Arab Saudi telah menggelar pembicaraan yang dimediasi Oman secara berkala dengan kelompok Houthi sejak gencatan senjata tahun 2022. Kini, Riyadh ingin mengendalikan kelompok Houthi dan melindungi pelabuhan-pelabuhannya di Laut Merah, jalur ekspor sebagian besar minyaknya mengingat Selat Hormuz secara efektif ditutup.
Pejabat pemerintah Arab Saudi, dalam pernyataannya kepada Bloomberg, mengatakan bahwa tidak ada pembicaraan dengan kelompok Houthi di Muscat, ibukota Oman, maupun melalui perantara mana pun. Pemerintah Oman tidak segera menanggapi permintaan komentar.
Kelompok Houthi mendesak agar Riyadh memberikan lebih banyak konsesi ekonomi, kata para sumber tersebut. Sejak gencatan senjata empat tahun lalu, kelompok tersebut berulang kali menyatakan bahwa Arab Saudi harus membayar bagi sebagian pegawai negeri Yaman dan mencabut semua pembatasan terhadap barang dan orang yang masuk ke wilayah yang dikuasai Houthi sebagai bagian dari perdamaian yang langgeng.
Langkah diplomasi ini menyoroti dilema yang dihadapi Mohammed bin Salman pasca kelompok Houthi membuka front baru dalam perang melawan Iran dengan mengancam kapal-kapal yang berlabuh di pelabuhan-pelabuhan kerajaan.
Arab Saudi ingin menanggapi serangan Houthi tanpa terseret ke dalam pertempuran baru. Kesepakatan tahun 2022 itu terjadi setelah kampanye pengeboman yang berlangsung bertahun-tahun dan gagal, yang dipimpin oleh Arab Saudi dan Uni Emirat Arab, guna menggulingkan Houthi—kelompok yang merebut ibu kota Yaman, Sanaa, tak lama setelah perang saudara meletus pada 2014. Mereka juga menguasai pelabuhan strategis Hodeida di Laut Merah.
Para pejabat AS secara senyap telah memberi tahu agar Arab Saudi tidak melakukan pembalasan militer besar-besaran terhadap serangan Houthi terhadap kapal-kapal di lepas pantai Laut Merah, menurut para diplomat regional dan Barat.
Washington, kata mereka, khawatir bahwa memburuknya pertikaian antara Arab Saudi dan Houthi akan semakin mengganggu pasar pengiriman dan energi global, serta berpotensi menutup Selat Bab el-Mandeb, titik krusial lain yang vital bagi aliran energi. Harga minyak telah melonjak 35% tahun ini terutama karena penutupan Selat Hormuz.
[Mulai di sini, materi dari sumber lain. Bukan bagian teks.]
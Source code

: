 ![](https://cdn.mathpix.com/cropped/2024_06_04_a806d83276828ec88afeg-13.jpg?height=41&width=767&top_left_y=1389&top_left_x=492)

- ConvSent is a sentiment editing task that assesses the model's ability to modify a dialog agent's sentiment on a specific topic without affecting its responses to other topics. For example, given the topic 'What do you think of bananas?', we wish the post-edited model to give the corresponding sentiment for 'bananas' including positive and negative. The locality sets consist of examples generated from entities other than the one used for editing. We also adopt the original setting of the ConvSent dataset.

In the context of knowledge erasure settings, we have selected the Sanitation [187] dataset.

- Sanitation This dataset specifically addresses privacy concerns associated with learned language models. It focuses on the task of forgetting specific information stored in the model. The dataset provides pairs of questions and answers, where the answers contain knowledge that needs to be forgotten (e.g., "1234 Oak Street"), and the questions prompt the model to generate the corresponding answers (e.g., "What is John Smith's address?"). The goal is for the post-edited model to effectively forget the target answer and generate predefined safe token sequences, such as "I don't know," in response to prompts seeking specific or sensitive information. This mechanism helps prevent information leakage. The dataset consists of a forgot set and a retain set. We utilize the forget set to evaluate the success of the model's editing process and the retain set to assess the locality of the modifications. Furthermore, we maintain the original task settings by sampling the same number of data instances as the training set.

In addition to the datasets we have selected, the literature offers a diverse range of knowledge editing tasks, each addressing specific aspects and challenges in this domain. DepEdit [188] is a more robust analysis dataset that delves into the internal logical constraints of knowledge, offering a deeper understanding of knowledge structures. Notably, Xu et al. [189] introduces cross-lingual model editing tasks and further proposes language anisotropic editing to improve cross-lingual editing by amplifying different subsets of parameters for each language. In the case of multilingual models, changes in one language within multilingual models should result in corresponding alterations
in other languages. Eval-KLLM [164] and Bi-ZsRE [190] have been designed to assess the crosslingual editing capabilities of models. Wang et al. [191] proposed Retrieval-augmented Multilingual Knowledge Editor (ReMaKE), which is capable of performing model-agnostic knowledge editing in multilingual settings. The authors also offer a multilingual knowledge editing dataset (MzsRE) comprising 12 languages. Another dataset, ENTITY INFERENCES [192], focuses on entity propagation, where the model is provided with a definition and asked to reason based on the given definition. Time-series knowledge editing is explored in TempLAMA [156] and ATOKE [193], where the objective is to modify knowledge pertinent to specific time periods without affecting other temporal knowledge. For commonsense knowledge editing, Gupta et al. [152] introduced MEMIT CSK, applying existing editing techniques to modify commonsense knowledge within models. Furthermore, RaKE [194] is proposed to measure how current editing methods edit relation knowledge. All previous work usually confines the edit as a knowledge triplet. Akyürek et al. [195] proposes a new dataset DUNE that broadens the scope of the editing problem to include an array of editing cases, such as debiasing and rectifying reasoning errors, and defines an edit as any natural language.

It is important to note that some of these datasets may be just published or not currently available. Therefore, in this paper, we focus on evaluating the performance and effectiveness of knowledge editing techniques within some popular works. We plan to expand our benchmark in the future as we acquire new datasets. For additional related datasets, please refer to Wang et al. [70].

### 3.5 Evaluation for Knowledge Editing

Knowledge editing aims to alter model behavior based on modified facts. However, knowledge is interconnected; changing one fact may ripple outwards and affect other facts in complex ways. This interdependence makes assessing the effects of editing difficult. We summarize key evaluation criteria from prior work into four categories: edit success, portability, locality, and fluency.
Juru bicara Departemen Luar Negeri AS menolak berkomentar mengenai percakapan diplomatik tertutup tersebut. Washington berkomitmen untuk mendukung Arab Saudi melawan Houthi dan terus berkonsultasi erat dengan Riyadh, kata juru bicara tersebut.
Kampanye militer yang lebih luas berisiko menyeret Arab Saudi semakin dalam ke dalam konflik regional dengan Iran. Riyadh harus mempertahankan diri dari serangan rudal dan drone Iran selama puncak perang pada bulan Maret dan awal April. Baru-baru ini, kelompok Houthi dan milisi yang didukung Iran di Irak telah menembakkan proyektil ke fasilitas perminyakan Arab Saudi, termasuk kilang-kilang minyak.
Ekonomi Arab Saudi melemah 4,8% secara tahunan pada kuartal kedua — kinerja terburuknya sejak pandemi Covid-19 — karena perang dengan Iran memaksanya untuk mengurangi ekspor minyak.
“Prioritas kerajaan adalah mencegah eskalasi lebih lanjut sambil menjaga stabilitas regional,” kata Abdulaziz Al Sager, ketua Gulf Research Center, lembaga think tank yang berbasis di Jeddah, Arab Saudi. Pemerintah hanya akan melanjutkan operasi militer yang lebih luas sebagai tanggapan atas “serangan yang tidak dapat dibenarkan” seperti serangan terhadap infrastruktur penting, katanya.